I can remember the exact moment it hit me. Baby Leo was days old, it was our second morning home from the hospital. He woke to nurse around four and just before five, desperately tired, I laid down and closed my eyes. For three seconds.
” Mama “.
Luka, wide awake, standing at my bedside. My other child.
That’s when I knew: this is going to suck.
And suck it did for a good long time, those early months of having another kid. The nights were the worst- one kid nursing, one having a nightmare, one calls me to go pee, one wakes up to eat, one can’t find his pacifier( yes, he still uses it), one is just crying for reasons that God himself couldn’t soothe… On and on and on. I’d get butterflies in my stomach when I’d lay down to sleep, fearful of what lie ahead for me, of how awful the night was going to be. I knew it would be awful, but how awful?
The days were somewhat better, though I often felt like an accident victim regaining basic skills. How do I get them both in and out of the car? How to grocery shop with two of them? How will we all get dressed every day? How do I cook dinner and nurse this insatiable
beast baby? Add my swirling hormones to that and I had myself a regular ‘rough patch’ as they say. Oh, you should have seen the melodrama I spewed all over the place on the Fourth of July, crazed because the baby was howling AND Luka was whining as we made our way down Main St. to the picnic grounds. Forget it! This is impossible! I can’t do anything, I shrieked, and then spent most of the day sulking and pitying myself.
Holy Adjustment, Batman.
I would often think of the mothers I’ve met who told me that in their experience, it was going from zero to having a child that was really rough and after that it was all the same.
I thought I’d said goodbye to my dignity the first time I had a bowel movement with a baby strapped to my chest, but it wasn’t until I was doubled over with crippling diarrhea, an eight month old scratching at my shins and a three year old staring at me with his hands on my knees that I knew it was really good and dead.
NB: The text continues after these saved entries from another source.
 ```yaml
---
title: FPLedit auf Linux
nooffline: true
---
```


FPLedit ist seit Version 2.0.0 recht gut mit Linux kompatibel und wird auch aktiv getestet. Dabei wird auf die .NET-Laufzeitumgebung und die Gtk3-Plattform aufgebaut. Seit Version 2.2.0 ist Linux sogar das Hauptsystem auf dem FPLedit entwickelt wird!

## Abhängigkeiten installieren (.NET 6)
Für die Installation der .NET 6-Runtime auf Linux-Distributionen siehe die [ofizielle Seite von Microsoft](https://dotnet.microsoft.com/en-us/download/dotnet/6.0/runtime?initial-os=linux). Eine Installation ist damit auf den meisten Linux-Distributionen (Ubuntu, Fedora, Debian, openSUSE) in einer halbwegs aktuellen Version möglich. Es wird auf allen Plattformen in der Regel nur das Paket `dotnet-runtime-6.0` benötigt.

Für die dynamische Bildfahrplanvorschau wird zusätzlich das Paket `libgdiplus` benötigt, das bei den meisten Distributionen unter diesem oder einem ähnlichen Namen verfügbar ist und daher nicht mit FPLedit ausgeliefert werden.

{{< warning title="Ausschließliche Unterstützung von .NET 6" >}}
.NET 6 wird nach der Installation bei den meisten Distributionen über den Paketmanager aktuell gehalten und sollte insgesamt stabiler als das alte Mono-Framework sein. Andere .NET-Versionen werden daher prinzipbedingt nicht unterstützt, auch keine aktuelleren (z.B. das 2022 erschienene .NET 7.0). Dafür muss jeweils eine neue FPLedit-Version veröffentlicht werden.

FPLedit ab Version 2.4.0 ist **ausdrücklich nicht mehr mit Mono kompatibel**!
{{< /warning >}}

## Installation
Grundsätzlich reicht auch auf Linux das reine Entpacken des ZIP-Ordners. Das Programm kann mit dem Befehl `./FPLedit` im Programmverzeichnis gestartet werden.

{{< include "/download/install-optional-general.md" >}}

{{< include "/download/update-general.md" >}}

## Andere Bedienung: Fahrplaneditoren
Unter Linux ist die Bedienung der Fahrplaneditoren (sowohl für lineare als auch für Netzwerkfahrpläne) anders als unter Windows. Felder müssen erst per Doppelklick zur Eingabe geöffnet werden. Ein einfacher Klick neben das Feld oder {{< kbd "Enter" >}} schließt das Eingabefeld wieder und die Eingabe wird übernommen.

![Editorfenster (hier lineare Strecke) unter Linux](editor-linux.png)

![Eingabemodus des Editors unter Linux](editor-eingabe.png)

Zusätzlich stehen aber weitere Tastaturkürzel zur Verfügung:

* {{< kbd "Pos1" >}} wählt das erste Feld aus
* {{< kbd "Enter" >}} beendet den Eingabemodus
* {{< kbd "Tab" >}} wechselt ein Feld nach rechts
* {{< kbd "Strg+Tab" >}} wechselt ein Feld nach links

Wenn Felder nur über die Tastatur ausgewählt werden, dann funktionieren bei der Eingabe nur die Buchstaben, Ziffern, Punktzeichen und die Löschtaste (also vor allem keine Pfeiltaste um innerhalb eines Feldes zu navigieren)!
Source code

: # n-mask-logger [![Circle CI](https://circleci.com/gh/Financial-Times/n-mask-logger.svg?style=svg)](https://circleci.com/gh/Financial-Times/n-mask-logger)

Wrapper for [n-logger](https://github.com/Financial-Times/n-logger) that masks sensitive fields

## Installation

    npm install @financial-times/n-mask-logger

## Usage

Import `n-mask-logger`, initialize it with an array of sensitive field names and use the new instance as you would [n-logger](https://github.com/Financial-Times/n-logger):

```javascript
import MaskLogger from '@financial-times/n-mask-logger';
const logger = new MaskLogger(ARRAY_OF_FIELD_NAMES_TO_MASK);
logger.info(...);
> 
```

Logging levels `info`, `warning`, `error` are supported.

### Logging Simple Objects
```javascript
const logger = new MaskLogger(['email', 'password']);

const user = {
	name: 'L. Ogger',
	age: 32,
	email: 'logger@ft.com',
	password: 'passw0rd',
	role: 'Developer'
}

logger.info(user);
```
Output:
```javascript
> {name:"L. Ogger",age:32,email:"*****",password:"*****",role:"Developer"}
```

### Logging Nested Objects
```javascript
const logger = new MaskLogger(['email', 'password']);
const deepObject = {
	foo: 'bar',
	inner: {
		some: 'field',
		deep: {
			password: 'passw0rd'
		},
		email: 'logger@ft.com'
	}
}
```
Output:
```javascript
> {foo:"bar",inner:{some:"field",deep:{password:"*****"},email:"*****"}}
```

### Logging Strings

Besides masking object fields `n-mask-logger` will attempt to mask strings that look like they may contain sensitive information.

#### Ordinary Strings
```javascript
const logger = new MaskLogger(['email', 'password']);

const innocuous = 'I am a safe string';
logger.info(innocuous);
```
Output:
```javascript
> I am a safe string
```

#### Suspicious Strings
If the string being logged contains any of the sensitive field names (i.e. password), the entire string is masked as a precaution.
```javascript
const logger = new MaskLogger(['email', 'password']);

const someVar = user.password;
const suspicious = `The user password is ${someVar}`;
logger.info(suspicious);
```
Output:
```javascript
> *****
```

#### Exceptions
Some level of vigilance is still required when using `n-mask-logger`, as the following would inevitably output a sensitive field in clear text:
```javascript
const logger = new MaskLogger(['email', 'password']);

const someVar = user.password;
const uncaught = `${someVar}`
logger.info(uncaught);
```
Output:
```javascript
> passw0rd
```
That’s where I’ve been folks. Reeling from two kid-itis. Catching my breath and figuring it all out. Mostly I have, the basics that is. Getting us all in and out of the car, making sure everyone has socks on, keeping us all clean… My sleep and schedule nazism has come in super handy here as I’m happy to report we now have regularly coordinated naps. The truth is I was still marveling at the fact of having one child and now there are two. Two! I still find it amazing that I have these two boys, and I’m in heaven. Tired, yes. Very cranky, often. But so thoroughly in love with them and ready to over-share it all again.